[Data records]
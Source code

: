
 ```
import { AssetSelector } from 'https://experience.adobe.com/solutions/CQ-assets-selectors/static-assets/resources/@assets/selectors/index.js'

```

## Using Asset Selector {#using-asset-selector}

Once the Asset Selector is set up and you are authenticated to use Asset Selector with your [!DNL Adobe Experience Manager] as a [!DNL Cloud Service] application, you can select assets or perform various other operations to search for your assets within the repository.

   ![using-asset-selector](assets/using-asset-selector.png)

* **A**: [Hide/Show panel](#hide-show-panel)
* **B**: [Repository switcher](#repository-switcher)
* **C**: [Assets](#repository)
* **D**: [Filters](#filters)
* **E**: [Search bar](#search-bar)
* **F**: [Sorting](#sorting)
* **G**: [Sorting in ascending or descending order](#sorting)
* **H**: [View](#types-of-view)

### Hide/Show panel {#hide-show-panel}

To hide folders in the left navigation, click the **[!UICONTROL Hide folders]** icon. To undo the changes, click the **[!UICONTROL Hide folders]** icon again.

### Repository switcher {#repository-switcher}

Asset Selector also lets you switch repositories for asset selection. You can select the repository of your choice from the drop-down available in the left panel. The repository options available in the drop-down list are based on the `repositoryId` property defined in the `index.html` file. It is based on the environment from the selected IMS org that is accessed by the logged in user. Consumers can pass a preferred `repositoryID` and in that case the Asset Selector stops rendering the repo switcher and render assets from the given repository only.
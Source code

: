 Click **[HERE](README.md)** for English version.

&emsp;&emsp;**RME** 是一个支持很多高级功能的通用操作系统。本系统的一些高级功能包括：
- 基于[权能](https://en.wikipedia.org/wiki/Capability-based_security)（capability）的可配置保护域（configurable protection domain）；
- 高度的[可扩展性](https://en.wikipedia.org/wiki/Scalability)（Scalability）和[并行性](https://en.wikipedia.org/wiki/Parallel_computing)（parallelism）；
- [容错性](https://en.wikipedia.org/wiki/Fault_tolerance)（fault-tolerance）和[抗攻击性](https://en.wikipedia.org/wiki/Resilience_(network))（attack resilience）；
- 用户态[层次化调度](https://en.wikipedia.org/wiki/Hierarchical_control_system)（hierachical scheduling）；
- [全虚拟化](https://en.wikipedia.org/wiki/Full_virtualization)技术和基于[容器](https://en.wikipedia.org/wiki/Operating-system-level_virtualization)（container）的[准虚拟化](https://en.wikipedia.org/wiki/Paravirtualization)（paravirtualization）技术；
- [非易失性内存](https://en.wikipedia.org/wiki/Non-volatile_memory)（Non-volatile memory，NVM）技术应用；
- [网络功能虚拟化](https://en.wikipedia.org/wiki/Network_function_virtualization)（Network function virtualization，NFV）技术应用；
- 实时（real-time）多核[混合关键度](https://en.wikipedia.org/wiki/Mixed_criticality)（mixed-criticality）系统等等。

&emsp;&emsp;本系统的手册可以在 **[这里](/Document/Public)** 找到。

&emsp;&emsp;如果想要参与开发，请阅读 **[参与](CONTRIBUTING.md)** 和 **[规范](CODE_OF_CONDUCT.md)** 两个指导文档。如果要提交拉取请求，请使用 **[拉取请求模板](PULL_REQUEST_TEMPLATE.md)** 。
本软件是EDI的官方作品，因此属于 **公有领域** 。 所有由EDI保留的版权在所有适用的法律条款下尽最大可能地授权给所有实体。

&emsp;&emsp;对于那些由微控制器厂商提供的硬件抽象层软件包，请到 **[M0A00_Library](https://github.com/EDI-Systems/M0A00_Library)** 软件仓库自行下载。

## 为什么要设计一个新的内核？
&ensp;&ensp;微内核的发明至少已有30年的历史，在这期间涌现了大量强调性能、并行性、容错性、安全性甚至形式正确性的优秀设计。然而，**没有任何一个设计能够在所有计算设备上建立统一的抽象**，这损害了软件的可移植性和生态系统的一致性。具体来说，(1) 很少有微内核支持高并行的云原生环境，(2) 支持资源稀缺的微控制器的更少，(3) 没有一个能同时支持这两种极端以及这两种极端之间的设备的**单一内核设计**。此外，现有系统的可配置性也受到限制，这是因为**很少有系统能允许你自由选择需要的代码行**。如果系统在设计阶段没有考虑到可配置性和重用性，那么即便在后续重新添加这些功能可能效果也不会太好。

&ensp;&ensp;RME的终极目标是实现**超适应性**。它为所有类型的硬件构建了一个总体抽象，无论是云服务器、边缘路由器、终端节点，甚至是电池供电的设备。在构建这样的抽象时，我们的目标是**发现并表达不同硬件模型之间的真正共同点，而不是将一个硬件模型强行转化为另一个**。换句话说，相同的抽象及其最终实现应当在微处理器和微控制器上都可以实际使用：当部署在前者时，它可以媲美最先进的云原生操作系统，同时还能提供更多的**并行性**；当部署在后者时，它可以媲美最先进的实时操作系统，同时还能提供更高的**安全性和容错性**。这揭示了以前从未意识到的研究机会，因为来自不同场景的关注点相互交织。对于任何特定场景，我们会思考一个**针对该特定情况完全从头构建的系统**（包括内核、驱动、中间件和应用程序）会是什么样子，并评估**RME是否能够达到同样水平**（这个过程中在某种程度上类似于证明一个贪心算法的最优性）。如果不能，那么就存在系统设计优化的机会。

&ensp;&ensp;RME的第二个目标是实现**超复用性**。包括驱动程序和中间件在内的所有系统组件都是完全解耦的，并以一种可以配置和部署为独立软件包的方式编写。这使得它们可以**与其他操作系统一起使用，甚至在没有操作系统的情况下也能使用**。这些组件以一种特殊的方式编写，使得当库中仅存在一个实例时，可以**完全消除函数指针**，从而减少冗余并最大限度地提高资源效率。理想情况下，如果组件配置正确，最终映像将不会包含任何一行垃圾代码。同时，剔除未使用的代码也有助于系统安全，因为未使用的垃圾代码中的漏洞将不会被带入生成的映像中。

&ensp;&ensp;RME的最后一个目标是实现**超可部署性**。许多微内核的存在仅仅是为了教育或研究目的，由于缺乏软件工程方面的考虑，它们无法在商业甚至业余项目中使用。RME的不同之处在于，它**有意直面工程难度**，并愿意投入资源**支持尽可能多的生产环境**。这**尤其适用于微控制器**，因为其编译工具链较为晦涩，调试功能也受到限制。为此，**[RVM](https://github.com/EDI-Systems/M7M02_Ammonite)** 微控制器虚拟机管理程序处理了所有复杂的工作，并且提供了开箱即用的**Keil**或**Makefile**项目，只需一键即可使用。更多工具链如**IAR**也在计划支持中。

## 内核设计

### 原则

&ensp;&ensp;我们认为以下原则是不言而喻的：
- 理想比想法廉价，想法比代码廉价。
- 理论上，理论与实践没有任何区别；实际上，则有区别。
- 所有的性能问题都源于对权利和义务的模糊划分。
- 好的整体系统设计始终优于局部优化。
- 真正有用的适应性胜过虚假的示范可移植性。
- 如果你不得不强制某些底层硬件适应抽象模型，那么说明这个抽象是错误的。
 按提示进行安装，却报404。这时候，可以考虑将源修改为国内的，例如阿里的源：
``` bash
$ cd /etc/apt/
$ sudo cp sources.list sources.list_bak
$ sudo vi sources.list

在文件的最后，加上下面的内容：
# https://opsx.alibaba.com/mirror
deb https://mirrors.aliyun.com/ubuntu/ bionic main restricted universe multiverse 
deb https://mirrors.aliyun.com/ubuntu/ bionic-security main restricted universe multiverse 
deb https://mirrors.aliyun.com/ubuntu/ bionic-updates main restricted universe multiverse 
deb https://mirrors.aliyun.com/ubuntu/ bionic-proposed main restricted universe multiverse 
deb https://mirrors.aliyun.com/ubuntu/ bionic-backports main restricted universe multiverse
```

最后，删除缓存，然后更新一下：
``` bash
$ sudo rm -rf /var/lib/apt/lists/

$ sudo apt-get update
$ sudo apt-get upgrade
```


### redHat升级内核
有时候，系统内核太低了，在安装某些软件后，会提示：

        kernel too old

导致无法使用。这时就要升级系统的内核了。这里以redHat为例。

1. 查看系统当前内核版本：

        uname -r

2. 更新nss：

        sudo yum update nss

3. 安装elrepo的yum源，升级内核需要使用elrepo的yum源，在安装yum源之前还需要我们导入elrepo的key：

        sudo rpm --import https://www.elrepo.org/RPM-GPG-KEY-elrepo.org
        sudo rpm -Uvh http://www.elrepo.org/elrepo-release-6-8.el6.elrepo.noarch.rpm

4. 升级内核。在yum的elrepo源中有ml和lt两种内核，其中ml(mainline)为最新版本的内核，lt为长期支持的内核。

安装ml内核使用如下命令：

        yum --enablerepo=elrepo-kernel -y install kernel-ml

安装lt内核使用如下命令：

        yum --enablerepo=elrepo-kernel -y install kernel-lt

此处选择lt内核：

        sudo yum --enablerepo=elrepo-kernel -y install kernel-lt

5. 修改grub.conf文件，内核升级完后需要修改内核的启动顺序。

- **About this task**
Copy, please, every line from the start of the entries down to the line that holds "### Repository switcher", with both of those lines included and no others.

- **Answer to this exercise**
Source code

:
 ```
import { AssetSelector } from 'https://experience.adobe.com/solutions/CQ-assets-selectors/static-assets/resources/@assets/selectors/index.js'

```

## Using Asset Selector {#using-asset-selector}

Once the Asset Selector is set up and you are authenticated to use Asset Selector with your [!DNL Adobe Experience Manager] as a [!DNL Cloud Service] application, you can select assets or perform various other operations to search for your assets within the repository.

   ![using-asset-selector](assets/using-asset-selector.png)

* **A**: [Hide/Show panel](#hide-show-panel)
* **B**: [Repository switcher](#repository-switcher)
* **C**: [Assets](#repository)
* **D**: [Filters](#filters)
* **E**: [Search bar](#search-bar)
* **F**: [Sorting](#sorting)
* **G**: [Sorting in ascending or descending order](#sorting)
* **H**: [View](#types-of-view)

### Hide/Show panel {#hide-show-panel}

To hide folders in the left navigation, click the **[!UICONTROL Hide folders]** icon. To undo the changes, click the **[!UICONTROL Hide folders]** icon again.

### Repository switcher {#repository-switcher}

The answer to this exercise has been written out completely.